There are cliques and factions, which become clearer when Clarence and his daughter Arabella conspire to get Arab Boy out of the Gold Cup, by hook or by crook.
That’s Arabella’s idea, by the way.
Other girls have money on Arab Boy to win. So it’s game on, with the hapless adults mostly bystanders in the shenanigans to come.
The film’s Cockney touches and the screeching underclass accents of the young ladies (one of the jokes) may move you to turn the closed captioning on.
You don’t want to miss throwaway lines like “Listen, rabble,” and “put the screws on the old custard” and hear the undercover policewoman described as a “copper’s kick, in skirts.”
It’s not “holly jolly pulse-throbbing” for the first hour, as the set-up is set up and we’re treated to single scene sight gags, like the booze and smoke filled teacher’s lounge (they don’t bother hiding this from the young “ladies”), the school inspectors who came and were corrupted and kept as a veritable harem of the French teacher (Balbina) and her salon.
It was a daring movie for its day, almost racy for its 1954 depiction of “young ladies” doing what needed to be done in still-“Broke Britannia.”

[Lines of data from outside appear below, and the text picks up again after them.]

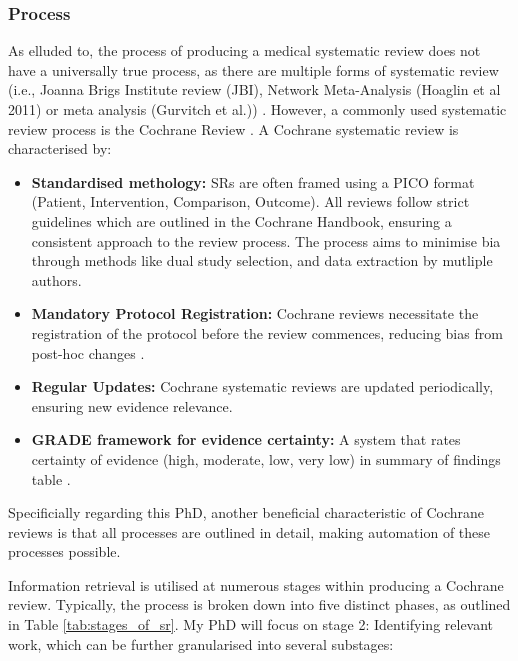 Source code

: \documentclass[10pt, english]{article}
\begin{document}
\subsubsection{Process}

As elluded to, the process of producing a medical systematic review does not have a universally true process, as there are multiple forms of systematic review (i.e., Joanna Brigs Institute review (JBI), Network Meta-Analysis (Hoaglin et al 2011) or meta analysis (Gurvitch et al.)) \cite{munn_what_2018}. However, a commonly used systematic review process is the Cochrane Review \cite{cipriani_what_2011}. A Cochrane systematic review is characterised by:
\begin{itemize}
    \item {\bf{Standardised methology:}} SRs are often framed using a PICO format (Patient, Intervention, Comparison, Outcome). All reviews follow strict guidelines which are outlined in the Cochrane Handbook, ensuring a consistent approach to the review process. The process aims to minimise bia through methods like dual study selection, and data extraction by mutliple authors.
    \item {\bf{Mandatory Protocol Registration:}} Cochrane reviews necessitate the registration of the protocol before the review commences, reducing bias from post-hoc changes \cite{cumpston2024planning}.
    \item {\bf{Regular Updates:}} Cochrane systematic reviews are updated periodically, ensuring new evidence relevance. 
    \item {\bf{GRADE framework for evidence certainty:}} A system that rates certainty of evidence (high, moderate, low, very low) in summary of findings table \cite{schunemann2024summary}.
\end{itemize}

Specificially regarding this PhD, another beneficial characteristic of Cochrane reviews is that all processes are outlined in detail, making automation of these processes possible. 



Information retrieval is utilised at numerous stages within producing a Cochrane review. Typically, the process is broken down into five distinct phases, as outlined in  Table \ref{tab:stages_of_sr}.
My PhD will focus on stage 2: Identifying relevant work, which can be further granularised into several substages:
\end{document}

Director Frank Launder was better known as a screenwriter (Hitchcock’s “The Lady Vanishes”), but he put the very first “Blue Lagoon” on the screen in the 1940s, and made a cottage industry out of “St. Trinian’s” comedies as a director.
The third act here is why “The Belles of St. Trinian’s” is held in such regard, to this day. It’s a near riot of action, climaxing with a restaging of the “Zulu Wars” in the crowded halls of a tumbledown manor house turned boarding school for girls.
MPAA Rating: “Approved”
Cast: Alastair Sim, Joyce Grenfell, George Cole, Vivienne Martin, Hermione Baddeley and Eric Pohlmann
Credits: Directed by Frank Launder, script by Sidney Gilliat, Val Valentine and Frank Launder. A Film Movement release.